Es ist kein Zufall, dass die konstruktivsten und destruktivsten Erfindungen just zum selben Zeitpunkt entstanden. Sie bedingten einander. Am Institut of Advanced Study (IAS) in Princeton USA baute Johnny nach Kriegsende mit einer Ingenieurgruppe die IAS-Maschine. Es war der erste elektronische, binäre, speicherprogrammierbare Computer in den USA mit konsequenter Von Neumann-Architektur. Dieses Funktionsmodell wird bis heute benützt. Das hatte im noblen Elfenbeinturm, wo die Theoretiker-Elite der Welt – unter ihnen Einstein und Gödel sowie Geisteswissenschafter – ihrem Glasperlenspiel frönten, fast eine Palastrevolution ausgelöst. Ingenieure mit ihren rauchenden Lötkolben und schmutzigen Händen entheiligten die Hallen und wurden schliesslich in einem Nebengebäude untergebracht. Aber es herrschte kalter Krieg, und Johnny, der in Militär- und Regierungskreisen ein- und ausging, konnte beinahe unbeschränkte Geldmittel beschaffen. Man wollte den Sowjets die Stirn bieten und um jeden Preis innert Jahresfrist die viel stärkere Wasserstoffbombe bauen. Dazu musste man leistungsfähigere Computer haben, denn die Uranbombe war hier nur die Zündkapsel, welche die nötige Hitze (100 Millionen Grad) und den Druck lieferte, um die sonnenähnliche Kernfusion in Gang zu bringen. Gegen die Superbomben-Entwicklungskosten von 20 Millionen Dollar (eine halbe Milliarde in heutiger Kaufkraft) waren die paar hunderttausend Dollar für den Rechner Peanuts. Eine Verpuffung wollte man sich nicht leisten, denn schliesslich waren die Versuchsexplosionen im Pazifik erstklassige weltpolitische Machtdemonstrationen. Im Stillen Ozean explodierte am 1. November 1952 die erste US-Wasserstoffbombe im Teller-Ulam-Design mit 10 Megatonnen Sprengkraft. Drei Jahre später feuerten die Sowjets ihre erste kopierte thermonukleare Versuchsbombe ab. Der brillante polnische Mathematiker Stanislaw Ulam war einer der engsten Mitarbeiter von John von Neumann. Er korrigierte mit Hilfe der von ihm und Johnny erfundenen Monte-Carlo-Methode die Mängel im ersten Entwurf, demjenigen von Edward Teller, dem „Vater der Wasserstoffbombe“, bevor dieser seine Fehlkonstruktion zünden konnte. Die Monte-Carlo-Methode braucht man heute in der Wetter- und Klimaforschung, in der Nuklearmedizin und in vielen anderen konstruktiven Anwendungen.

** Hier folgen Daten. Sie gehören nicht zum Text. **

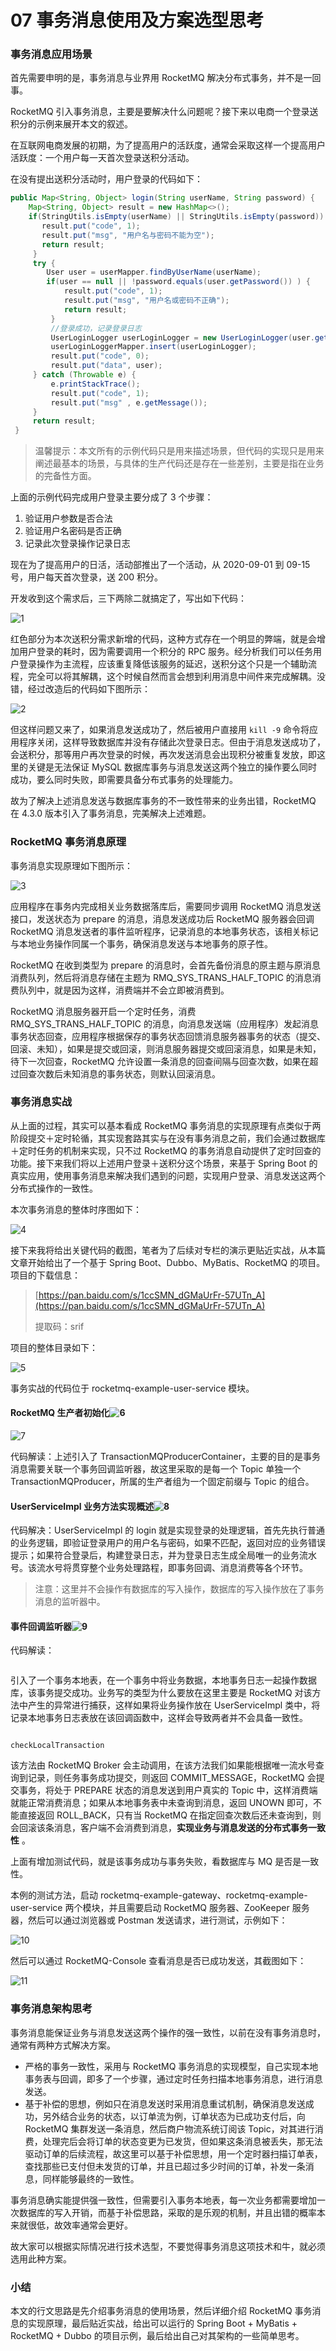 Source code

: # 07 事务消息使用及方案选型思考

### 事务消息应用场景

首先需要申明的是，事务消息与业界用 RocketMQ 解决分布式事务，并不是一回事。

RocketMQ 引入事务消息，主要是要解决什么问题呢？接下来以电商一个登录送积分的示例来展开本文的叙述。

在互联网电商发展的初期，为了提高用户的活跃度，通常会采取这样一个提高用户活跃度：一个用户每一天首次登录送积分活动。

在没有提出送积分活动时，用户登录的代码如下：

```java
public Map<String, Object> login(String userName, String password) {
    Map<String, Object> result = new HashMap<>();
    if(StringUtils.isEmpty(userName) || StringUtils.isEmpty(password)) {
       result.put("code", 1);
       result.put("msg", "用户名与密码不能为空");
       return result;
     }
     try {
        User user = userMapper.findByUserName(userName);
        if(user == null || !password.equals(user.getPassword()) ) {
            result.put("code", 1);
            result.put("msg", "用户名或密码不正确");
            return result;
         }
         //登录成功，记录登录日志
         UserLoginLogger userLoginLogger = new UserLoginLogger(user.getId(),                               System.currentTimeMillis());
         userLoginLoggerMapper.insert(userLoginLogger);
         result.put("code", 0);
         result.put("data", user);
     } catch (Throwable e) {
         e.printStackTrace();
         result.put("code", 1);
         result.put("msg" , e.getMessage());
     }
     return result;
 }
```

> 温馨提示：本文所有的示例代码只是用来描述场景，但代码的实现只是用来阐述最基本的场景，与具体的生产代码还是存在一些差别，主要是指在业务的完备性方面。

上面的示例代码完成用户登录主要分成了 3 个步骤：

1. 验证用户参数是否合法
1. 验证用户名密码是否正确
1. 记录此次登录操作记录日志

现在为了提高用户的日活，活动部推出了一个活动，从 2020-09-01 到 09-15 号，用户每天首次登录，送 200 积分。

开发收到这个需求后，三下两除二就搞定了，写出如下代码：

![1](assets/20200808130049925.png)

红色部分为本次送积分需求新增的代码，这种方式存在一个明显的弊端，就是会增加用户登录的耗时，因为需要调用一个积分的 RPC 服务。经分析我们可以任务用户登录操作为主流程，应该重复降低该服务的延迟，送积分这个只是一个辅助流程，完全可以将其解耦，这个时候自然而言会想到利用消息中间件来完成解耦。没错，经过改造后的代码如下图所示：

![2](assets/20200808130057886.png)

但这样问题又来了，如果消息发送成功了，然后被用户直接用 `kill -9` 命令将应用程序关闭，这样导致数据库并没有存储此次登录日志。但由于消息发送成功了，会送积分，那等用户再次登录的时候，再次发送消息会出现积分被重复发放，即这里的关键是无法保证 MySQL 数据库事务与消息发送这两个独立的操作要么同时成功，要么同时失败，即需要具备分布式事务的处理能力。

故为了解决上述消息发送与数据库事务的不一致性带来的业务出错，RocketMQ 在 4.3.0 版本引入了事务消息，完美解决上述难题。

### RocketMQ 事务消息原理

事务消息实现原理如下图所示：

![3](assets/20200808130104736.png)

应用程序在事务内完成相关业务数据落库后，需要同步调用 RocketMQ 消息发送接口，发送状态为 prepare 的消息，消息发送成功后 RocketMQ 服务器会回调 RocketMQ 消息发送者的事件监听程序，记录消息的本地事务状态，该相关标记与本地业务操作同属一个事务，确保消息发送与本地事务的原子性。

RocketMQ 在收到类型为 prepare 的消息时，会首先备份消息的原主题与原消息消费队列，然后将消息存储在主题为 RMQ_SYS_TRANS_HALF_TOPIC 的消息消费队列中，就是因为这样，消费端并不会立即被消费到。

RocketMQ 消息服务器开启一个定时任务，消费 RMQ_SYS_TRANS_HALF_TOPIC 的消息，向消息发送端（应用程序）发起消息事务状态回查，应用程序根据保存的事务状态回馈消息服务器事务的状态（提交、回滚、未知），如果是提交或回滚，则消息服务器提交或回滚消息，如果是未知，待下一次回查，RocketMQ 允许设置一条消息的回查间隔与回查次数，如果在超过回查次数后未知消息的事务状态，则默认回滚消息。

### 事务消息实战

从上面的过程，其实可以基本看成 RocketMQ 事务消息的实现原理有点类似于两阶段提交＋定时轮循，其实现套路其实与在没有事务消息之前，我们会通过数据库＋定时任务的机制来实现，只不过 RocketMQ 的事务消息自动提供了定时回查的功能。接下来我们将以上述用户登录＋送积分这个场景，来基于 Spring Boot 的真实应用，使用事务消息来解决我们遇到的问题，实现用户登录、消息发送这两个分布式操作的一致性。

本次事务消息的整体时序图如下：

![4](assets/20200808130112293.png)

接下来我将给出关键代码的截图，笔者为了后续对专栏的演示更贴近实战，从本篇文章开始给出了一个基于 Spring Boot、Dubbo、MyBatis、RocketMQ 的项目。项目的下载信息：

> [https://pan.baidu.com/s/1ccSMN_dGMaUrFr-57UTn_A](https://pan.baidu.com/s/1ccSMN_dGMaUrFr-57UTn_A)
>
> 提取码：srif

项目的整体目录如下：

![5](assets/20200808130119495.png)

事务实战的代码位于 rocketmq-example-user-service 模块。

#### **RocketMQ 生产者初始化**![6](assets/20200808130128165.png)

![7](assets/20200808130134947.png)

代码解读：上述引入了 TransactionMQProducerContainer，主要的目的是事务消息需要关联一个事务回调监听器，故这里采取的是每一个 Topic 单独一个 TransactionMQProducer，所属的生产者组为一个固定前缀与 Topic 的组合。

#### **UserServiceImpl 业务方法实现概述**![8](assets/202008081301429.png)

代码解决：UserServiceImpl 的 login 就是实现登录的处理逻辑，首先先执行普通的业务逻辑，即验证登录用户的用户名与密码，如果不匹配，返回对应的业务错误提示；如果符合登录后，构建登录日志，并为登录日志生成全局唯一的业务流水号。该流水号将贯穿整个业务处理路程，即事务回调、消息消费等各个环节。

> 注意：这里并不会操作有数据库的写入操作，数据库的写入操作放在了事务消息的监听器中。

#### **事件回调监听器**![9](assets/20200808130149837.png)

代码解读：

```executeLocalTransaction
```

引入了一个事务本地表，在一个事务中将业务数据，本地事务日志一起操作数据库，该事务提交成功。业务写的类型为什么要放在这里主要是 RocketMQ 对该方法中产生的异常进行捕获，这样如果将业务操作放在 UserServiceImpl 类中，将记录本地事务日志表放在该回调函数中，这样会导致两者并不会具备一致性。
```

checkLocalTransaction
```

该方法由 RocketMQ Broker 会主动调用，在该方法我们如果能根据唯一流水号查询到记录，则任务事务成功提交，则返回 COMMIT_MESSAGE，RocketMQ 会提交事务，将处于 PREPARE 状态的消息发送到用户真实的 Topic 中，这样消费端就能正常消费消息；如果从本地事务表中未查询到消息，返回 UNOWN 即可，不能直接返回 ROLL_BACK，只有当 RocketMQ 在指定回查次数后还未查询到，则会回滚该条消息，客户端不会消费到消息，**实现业务与消息发送的分布式事务一致性** 。

上面有增加测试代码，就是该事务成功与事务失败，看数据库与 MQ 是否是一致性。

本例的测试方法，启动 rocketmq-example-gateway、rocketmq-example-user-service 两个模块，并且需要启动 RocketMQ 服务器、ZooKeeper 服务器，然后可以通过浏览器或 Postman 发送请求，进行测试，示例如下：

![10](assets/2020080813015730.png)

然后可以通过 RocketMQ-Console 查看消息是否已成功发送，其截图如下：

![11](assets/20200808130203542.png)

### 事务消息架构思考

事务消息能保证业务与消息发送这两个操作的强一致性，以前在没有事务消息时，通常有两种方式解决方案。

- 严格的事务一致性，采用与 RocketMQ 事务消息的实现模型，自己实现本地事务表与回调，即多了一个步骤，通过定时任务扫描本地事务消息，进行消息发送。
- 基于补偿的思想，例如只在消息发送时采用消息重试机制，确保消息发送成功，另外结合业务的状态，以订单流为例，订单状态为已成功支付后，向 RocketMQ 集群发送一条消息，然后商户物流系统订阅该 Topic，对其进行消费，处理完后会将订单的状态变更为已发货，但如果这条消息被丢失，那无法驱动订单的后续流程，故这里可以基于补偿思想，用一个定时器扫描订单表，查找那些已支付但未发货的订单，并且已超过多少时间的订单，补发一条消息，同样能够最终的一致性。

事务消息确实能提供强一致性，但需要引入事务本地表，每一次业务都需要增加一次数据库的写入开销，而基于补偿思路，采取的是乐观的机制，并且出错的概率本来就很低，故效率通常会更好。

故大家可以根据实际情况进行技术选型，不要觉得事务消息这项技术和牛，就必须选用此种方案。

### 小结

本文的行文思路是先介绍事务消息的使用场景，然后详细介绍 RocketMQ 事务消息的实现原理，最后贴近实战，给出可以运行的 Spring Boot + MyBatis + RocketMQ + Dubbo 的项目示例，最后给出自己对其架构的一些简单思考。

Zeitgleich beschäftigten sich Forscher um John von Neumann, so wie auch Turing in England, mit zellulären Automaten und evolutionsbiologischen Modellen. Watson und Crick entdeckten die Doppelhelix der DNA, in der alle Erbinformationen im Kern der lebendigen Zellen codiert sind. All dies wäre ohne numerische Computermethoden undenkbar gewesen. Zweifellos waren die ersten Computer Kinder des Krieges. Sie begründeten aber die Morgendämmerung des digitalen Zeitalters, das uns heute beispielsweise die personalisierte Medizin beschert, wo dank präziser Information aus dem Erbgut von Krebszellen immer öfter auf Chemotherapie verzichtet werden kann. Ob all dieser Erfolge geht in der Öffentlichkeit fast vergessen, dass die bösen Geister noch quicklebendig in ihren Flaschen ruhen. Tausende Atomsprengköpfe und thermonukleare Megatonnen werden in den Arsenalen hüben und drüben und in Drittstaaten von einer verschwiegenen Garde erstklassiger Wissenschaftler gepflegt und gefechtsbereit gehalten. Wer mag entscheiden, ob sie uns vor dem Angriff schützen oder den Untergang vorbereiten? Werden am Ende die Glasperlenplanspiele strategischer Computer entscheiden?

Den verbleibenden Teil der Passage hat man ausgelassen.